* [WORK TO BE COMPLETED]: In the entries that follow, how many lines hold "tabular"? Nothing but the number is expected.

********

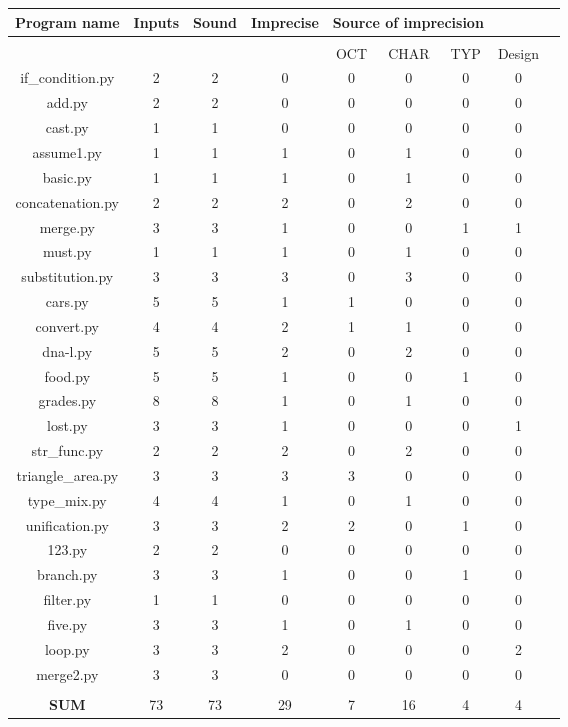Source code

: \begin{tabular} {c |c|c|c|c|c|c|c|c}
	Program name & Inputs & Sound & Imprecise & \multicolumn{3}{c}{ Source of imprecision } & & \\
	\hline \\ 
	& & & & OCT & CHAR & TYP & Design \\
	if_condition.py & 2 & 2 & 0 & 0 & 0 & 0 & 0\\
	add.py & 2 & 2 & 0 & 0 & 0 & 0 & 0 \\
	cast.py & 1 & 1 & 0 & 0 & 0 & 0 & 0 \\
	assume1.py & 1 & 1 & 1 & 0 & 1 & 0 & 0\\
	basic.py & 1 & 1 & 1 & 0 & 1 & 0 & 0 \\
	concatenation.py & 2 & 2 & 2 & 0 & 2 & 0 & 0 \\
	merge.py & 3 & 3 & 1 & 0 & 0 & 1 & 1 \\
	must.py & 1 & 1 & 1 & 0 & 1 & 0 & 0 \\
	substitution.py & 3 & 3 & 3 & 0 & 3 & 0 & 0\\
	cars.py & 5 & 5 & 1 & 1 & 0 & 0 & 0 \\
	convert.py & 4 & 4 & 2 & 1 & 1 & 0 & 0 \\
	dna-l.py & 5 & 5 & 2 & 0 & 2 & 0 & 0\\
	food.py & 5 & 5 & 1 & 0 & 0 & 1 & 0 \\
	grades.py & 8 & 8 & 1 & 0 & 1 & 0 & 0 \\
	lost.py & 3 & 3 & 1 & 0 & 0 & 0 & 1  \\
	str_func.py & 2 & 2 & 2 & 0 & 2 & 0 & 0 \\
	triangle_area.py & 3 & 3 & 3 & 3 & 0 & 0 & 0 \\
	type_mix.py & 4 & 4 & 1 & 0 & 1 & 0 & 0 \\
	unification.py & 3 & 3 & 2 & 2 & 0 & 1 & 0 \\
	123.py & 2 & 2 & 0 & 0 & 0 & 0 & 0 \\
	branch.py & 3 & 3 & 1 & 0 & 0 & 1 & 0  \\
	filter.py & 1 & 1 & 0 & 0 & 0 & 0 & 0 \\
	five.py & 3 & 3 & 1 & 0 & 1 & 0 & 0 \\
	loop.py & 3 & 3 & 2 & 0 & 0 & 0 & 2  \\
	merge2.py & 3 & 3 & 0 & 0 & 0 & 0 & 0 \\
	\hline \\
	\textbf{SUM} & 73 & 73 & 29 & 7 & 16 & 4 & 4 & \\
\end{tabular}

********

* [ANSWER FOR THE TASK]: 2